Another issue though not verified as of yet is that folks who don't purchase into HGV Max will see limited availability and higher point values for the old Diamond resorts.
This is pretty much all of the info I have at the moment but if y'all have questions, I'll do my best to answer them.


----------



## dioxide45 (Feb 27, 2022)

Sounds like something someone heard at a sales presentation...


----------



## LEMONLEE (Feb 27, 2022)

He claims that the information was provided not from a sales presentation but "as a courtesy from a friend who wanted people to have time to make good decisions instead of on the spot bad decisions.
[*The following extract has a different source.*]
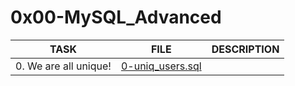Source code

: # 0x00-MySQL_Advanced

| TASK                  | FILE                                 | DESCRIPTION |
|-----------------------|--------------------------------------|-------------|
| 0. We are all unique! | [0-uniq_users.sql](0-uniq_users.sql) |             |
If HGVC operates like Diamond did in the past, you would find this out on the 2nd of Apr when you couldn't do something you've always been able to do."  But again, who knows...


----------



## geist1223 (Feb 27, 2022)

Question if Club Combination/Club Select is written into my Contract as is this applying to my Status how can they do away with it?


----------



## dougp26364 (Feb 28, 2022)

Until you see it in an official statement from Hilton, it’s just a rumor.

Any of these are a reasonable concern as Hilton doesn’t offer these benefits and they charge additional fees for things such as saving points. They also charge a lower Club membership fee than DRI, so the ala carte fees make sense as you only pay for what you use.

This looks to me as if someone has made assumptions based on a knowledge of how Hilton runs their club, not s9 eth8ng that’s been put in writing.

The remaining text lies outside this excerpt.